1
İthaf
FiaLea
^
^
Magnus;
Anna dudaklarımı öpmeye devam ederken ona karşılık veriyordum. Son dönemlerde canım sebebsiz yere sıkkındı fakat bu kız işini biliyordu.
Yaşı biraz küçüktü fakat her insanın bir uzamanlık alanı vardı değil mi? Ayrıca budan şikayetçi değildim ama...aradığım şey zevk değildi sanırım.
Çok daha farklı bir şey istiyordum. Tek sorun bunun ne olduğuydu.Annayı yavaş ve nazik bir şekilde ittim."Teşekkürler anna.

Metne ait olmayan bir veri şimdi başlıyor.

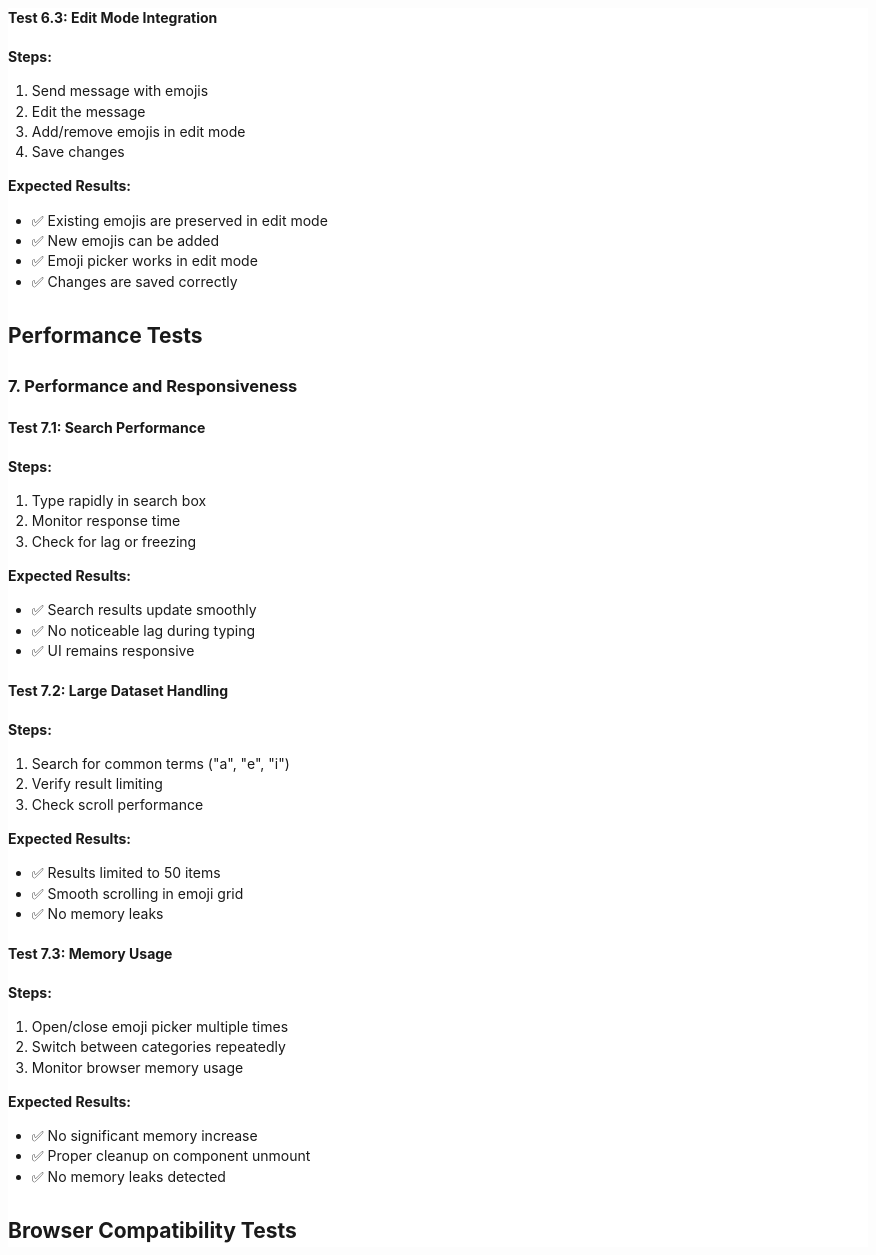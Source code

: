 #### Test 6.3: Edit Mode Integration
**Steps:**
1. Send message with emojis
2. Edit the message
3. Add/remove emojis in edit mode
4. Save changes

**Expected Results:**
- ✅ Existing emojis are preserved in edit mode
- ✅ New emojis can be added
- ✅ Emoji picker works in edit mode
- ✅ Changes are saved correctly

## Performance Tests

### 7. Performance and Responsiveness

#### Test 7.1: Search Performance
**Steps:**
1. Type rapidly in search box
2. Monitor response time
3. Check for lag or freezing

**Expected Results:**
- ✅ Search results update smoothly
- ✅ No noticeable lag during typing
- ✅ UI remains responsive

#### Test 7.2: Large Dataset Handling
**Steps:**
1. Search for common terms ("a", "e", "i")
2. Verify result limiting
3. Check scroll performance

**Expected Results:**
- ✅ Results limited to 50 items
- ✅ Smooth scrolling in emoji grid
- ✅ No memory leaks

#### Test 7.3: Memory Usage
**Steps:**
1. Open/close emoji picker multiple times
2. Switch between categories repeatedly
3. Monitor browser memory usage

**Expected Results:**
- ✅ No significant memory increase
- ✅ Proper cleanup on component unmount
- ✅ No memory leaks detected

## Browser Compatibility Tests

Sanırım bugünlük bu kadar yeter." Dedim ona gülümseyerek.
Anna dudaklarıma doğru gülümsedi."Sen nasıl istersen..."diye mırıldadı . Sarı saçları ve iri yeşil gözleri, güzel bir fiziği olan seksi bir kızdı.

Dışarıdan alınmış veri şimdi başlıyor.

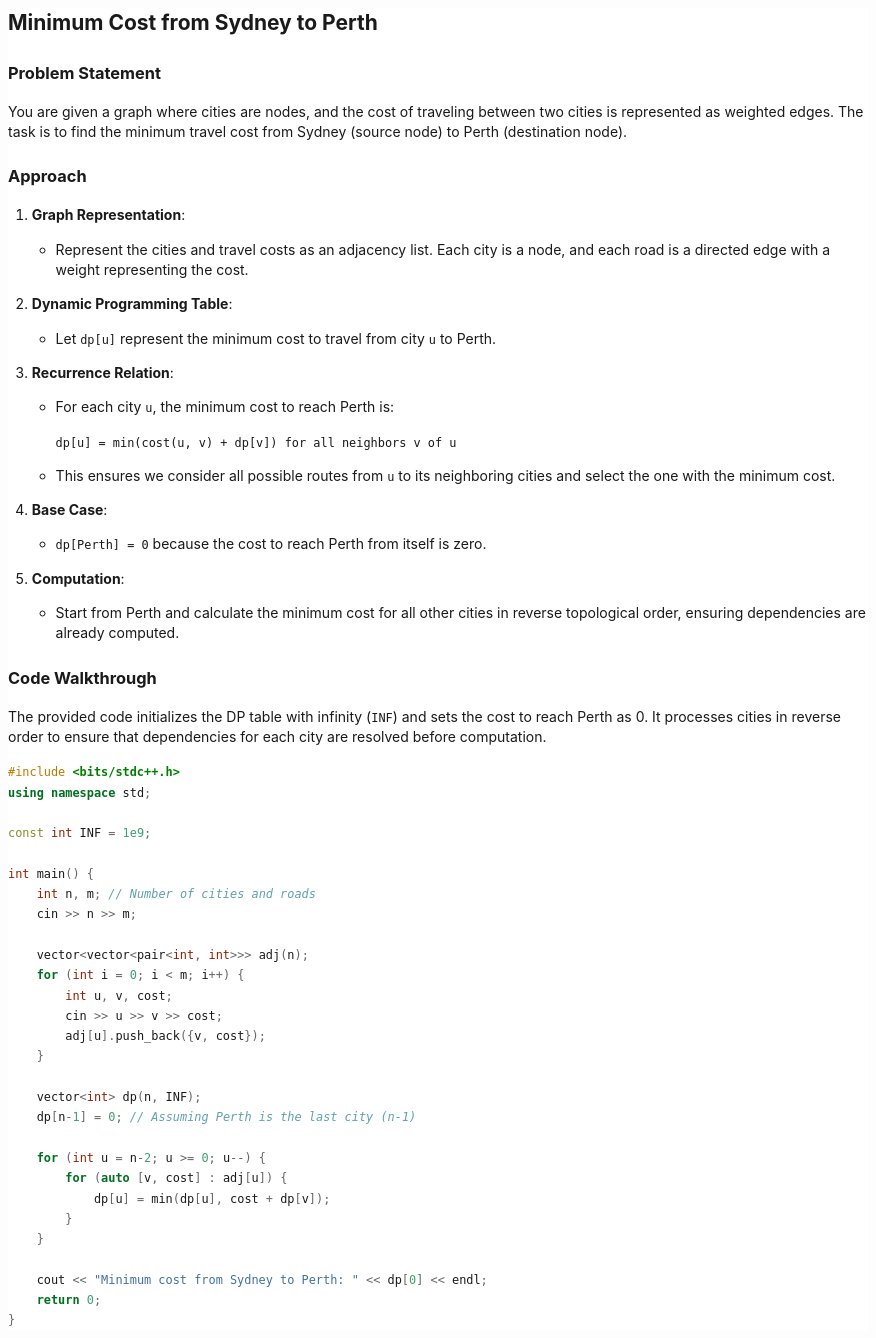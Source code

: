 ## Minimum Cost from Sydney to Perth

### Problem Statement
You are given a graph where cities are nodes, and the cost of traveling between two cities is represented as weighted edges. The task is to find the minimum travel cost from Sydney (source node) to Perth (destination node).

### Approach
1. **Graph Representation**: 
   - Represent the cities and travel costs as an adjacency list. Each city is a node, and each road is a directed edge with a weight representing the cost.
   
2. **Dynamic Programming Table**:
   - Let `dp[u]` represent the minimum cost to travel from city `u` to Perth.

3. **Recurrence Relation**:
   - For each city `u`, the minimum cost to reach Perth is:
     ```
     dp[u] = min(cost(u, v) + dp[v]) for all neighbors v of u
     ```
   - This ensures we consider all possible routes from `u` to its neighboring cities and select the one with the minimum cost.

4. **Base Case**:
   - `dp[Perth] = 0` because the cost to reach Perth from itself is zero.

5. **Computation**:
   - Start from Perth and calculate the minimum cost for all other cities in reverse topological order, ensuring dependencies are already computed.

### Code Walkthrough
The provided code initializes the DP table with infinity (`INF`) and sets the cost to reach Perth as 0. It processes cities in reverse order to ensure that dependencies for each city are resolved before computation.

```cpp
#include <bits/stdc++.h>
using namespace std;

const int INF = 1e9;

int main() {
    int n, m; // Number of cities and roads
    cin >> n >> m;

    vector<vector<pair<int, int>>> adj(n);
    for (int i = 0; i < m; i++) {
        int u, v, cost;
        cin >> u >> v >> cost;
        adj[u].push_back({v, cost});
    }

    vector<int> dp(n, INF);
    dp[n-1] = 0; // Assuming Perth is the last city (n-1)

    for (int u = n-2; u >= 0; u--) {
        for (auto [v, cost] : adj[u]) {
            dp[u] = min(dp[u], cost + dp[v]);
        }
    }

    cout << "Minimum cost from Sydney to Perth: " << dp[0] << endl;
    return 0;
}
```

Onun üstünden yavaşça kalktım."Kıyafetlerin karşıdaki odada." Dedim onun bedenini tekrar incelerken. Anna kıkırdarken içeri ragnor girdi.
Suratı her zaman olduğu gibi somurtgandı. Üstünde şık bir takım elbise vardı. "Umarım işin bitmiştir magnus." Dedi ragnor ellerini göğsünde birleştirerek.
Sırıttım."Evet bitti. Şimdilik." Dedim yatağa uzanarak.
Anna kapıdan çıkarken ragnora yaklaşarak elini onun vücudunda gezirdi."Eğer ihtiyacın olursa...magnus ile bize katılabilirsin." Dedi anna.
Bu kız deliydi ve bu hoşuma gidiyordu. Ragnor gözlerini devirerek ondan tiksenircesine itti."Aileni arayacağım küçük kız." Dedi ragnor ona sinirlice.
Anna orta parmağını ağzına sokup ardından havaya kaldırdı."Üzgünüm, rüzgar esmiyor. İyi akşamlar beyler." Diyerek arkasından kapıyı kapatıp çıktı.
Kendimi kahkaha atmamak için zor tutmuştum." Magnus ne zaman ciddi bir ilişkiye girip evlenmeyi düşünürsun acaba?" Dedi ragnor yandaki arkasında yastığı olan kırmızı koltuğa oturarak.
Kırmızı örtüyü iyice üstüme çekip anna'nın yaptığı gibi ortaparmağımı ağzıma sokup, havaya kaldırdım."Üzgünüm, rüzgar esmiyor." Dedim ve ragnora baktım.
Tabi bunda bir hata ettim çünkü kafama bir yastık yedim. Hemde sert olanlarından."Düzgün bir soru soruyorum. Düzgün cevap ver." Dedi ragnor.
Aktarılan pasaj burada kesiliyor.